I want to make sure I have thorough coverage of exercising
the Jupiter moon calculations before I start tinkering
with truncating the L1.2 models; the eventual goal is
to decrease the code size, especially later for JavaScript.
Only 101 test cases seemed far too small. Now there are 5001.
Increased the time range to cover the years 1931..2068.
Decreased the time step from 100 days to 10 days.
Eliminated all but the geometric data, because I'm testing
code without any light-time or aberration correction.
Updated the README.txt instructions for generating the
JPL Horizons test data.
Output the Jupiter moon model data tables in a tidier format.
Format the amplitudes as fixed-point instead of exponential,
so that the JavaScript minifier will have an easier time
shrinking the data (later, when I get to the JavaScript version).

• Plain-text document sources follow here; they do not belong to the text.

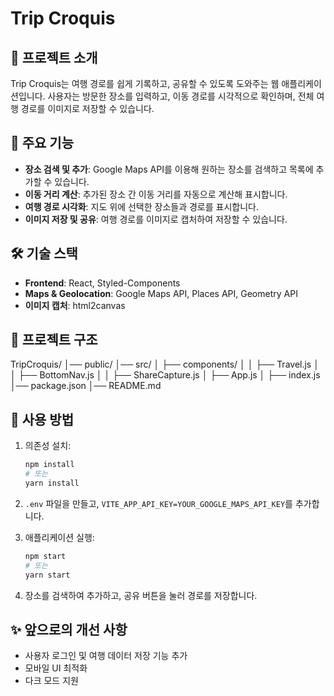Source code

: # Trip Croquis

## 📌 프로젝트 소개

Trip Croquis는 여행 경로를 쉽게 기록하고, 공유할 수 있도록 도와주는 웹 애플리케이션입니다. 사용자는 방문한 장소를 입력하고, 이동 경로를 시각적으로 확인하며, 전체 여행 경로를 이미지로 저장할 수 있습니다.

## 🚀 주요 기능

- **장소 검색 및 추가**: Google Maps API를 이용해 원하는 장소를 검색하고 목록에 추가할 수 있습니다.
- **이동 거리 계산**: 추가된 장소 간 이동 거리를 자동으로 계산해 표시합니다.
- **여행 경로 시각화**: 지도 위에 선택한 장소들과 경로를 표시합니다.
- **이미지 저장 및 공유**: 여행 경로를 이미지로 캡처하여 저장할 수 있습니다.

## 🛠 기술 스택

- **Frontend**: React, Styled-Components
- **Maps & Geolocation**: Google Maps API, Places API, Geometry API
- **이미지 캡처**: html2canvas

## 📂 프로젝트 구조

TripCroquis/ │── public/ │── src/ │ ├── components/ │ │ ├── Travel.js │ │ ├── BottomNav.js │ │ ├── ShareCapture.js │ ├── App.js │ ├── index.js │── package.json │── README.md


## 📖 사용 방법

1. 의존성 설치:
    ```bash
    npm install
    # 또는
    yarn install
    ```

2. `.env` 파일을 만들고, `VITE_APP_API_KEY=YOUR_GOOGLE_MAPS_API_KEY`를 추가합니다.

3. 애플리케이션 실행:
    ```bash
    npm start
    # 또는
    yarn start
    ```

4. 장소를 검색하여 추가하고, 공유 버튼을 눌러 경로를 저장합니다.

## ✨ 앞으로의 개선 사항

- 사용자 로그인 및 여행 데이터 저장 기능 추가
- 모바일 UI 최적화
- 다크 모드 지원
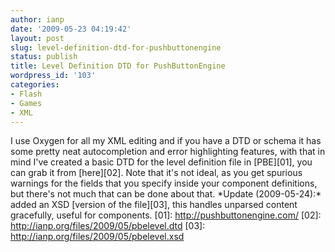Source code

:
 ```yaml
---
author: ianp
date: '2009-05-23 04:19:42'
layout: post
slug: level-definition-dtd-for-pushbuttonengine
status: publish
title: Level Definition DTD for PushButtonEngine
wordpress_id: '103'
categories:
- Flash
- Games
- XML
---
```


I use Oxygen for all my XML editing and if you have a DTD or schema it
has some pretty neat autocompletion and error highlighting features,
with that in mind I've created a basic DTD for the level definition file
in [PBE][01], you can grab it from [here][02]. Note that it's not ideal,
as you get spurious warnings for the fields that you specify inside your
component definitions, but there's not much that can be done about that.
\*Update (2009-05-24):\* added an XSD [version of the file][03], this
handles unparsed content gracefully, useful for components. [01]:
http://pushbuttonengine.com/ [02]:
http://ianp.org/files/2009/05/pbelevel.dtd [03]:
http://ianp.org/files/2009/05/pbelevel.xsd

I translated the L1.2 FORTRAN code into C, and verified
that the calculations match the Stellarium code I modified
to produce EQJ coordinates. I still need to compare against
JPL Horizons data.
Instead of calculating ECL coordinates that I will later
have to convert to EQJ, I re-ran all the JPL Horizons test
data sets for EQJ, and updated the rotation matrix in the
Stellarium sample code to generate EQJ output. I'm still
getting reasonably good fit between the two: the max
error is about 1 part in 5000. I was hoping for better,
so I still wonder if I'm just a tiny bit off in some respect.

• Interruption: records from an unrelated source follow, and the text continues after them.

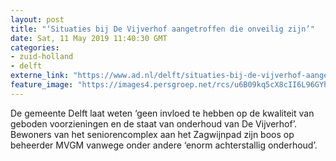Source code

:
 ```yaml
---
layout: post
title: "‘Situaties bij De Vijverhof aangetroffen die onveilig zijn’"
date: Sat, 11 May 2019 11:40:30 GMT
categories: 
- zuid-holland 
- delft 
externe_link: "https://www.ad.nl/delft/situaties-bij-de-vijverhof-aangetroffen-die-onveilig-zijn~af6dcc4c/"
feature_image: "https://images4.persgroep.net/rcs/u6B09kq5cX8cII6L96GYhJZm0Ys/diocontent/147842206/_fitwidth/400/?appId=21791a8992982cd8da851550a453bd7f&quality=0.7"
---
```


De gemeente Delft laat weten ‘geen invloed te hebben op de kwaliteit van geboden voorzieningen en de staat van onderhoud van De Vijverhof’. Bewoners van het seniorencomplex aan het Zagwijnpad zijn boos op beheerder MVGM vanwege onder andere ‘enorm achterstallig onderhoud’.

Stellarium uses the same L1.2 model for Jupiter's moons that
I am implementing. I wanted to confirm that I have valid test
data that matches something authoritative.
Work in progress.
Generating the data tables for Jupiter's moons, but not using them yet.
Created a stub function Astronomy_JupiterMoons(), but it just
returns invalid vectors. The formulas have not yet been implemented.
I found some FORTRAN code for calculating the positions of Jupiter's
moons. I recorded its origin in README.md. I'm going to experiment
with using it as a basis for doing these calculations in Astronomy Engine.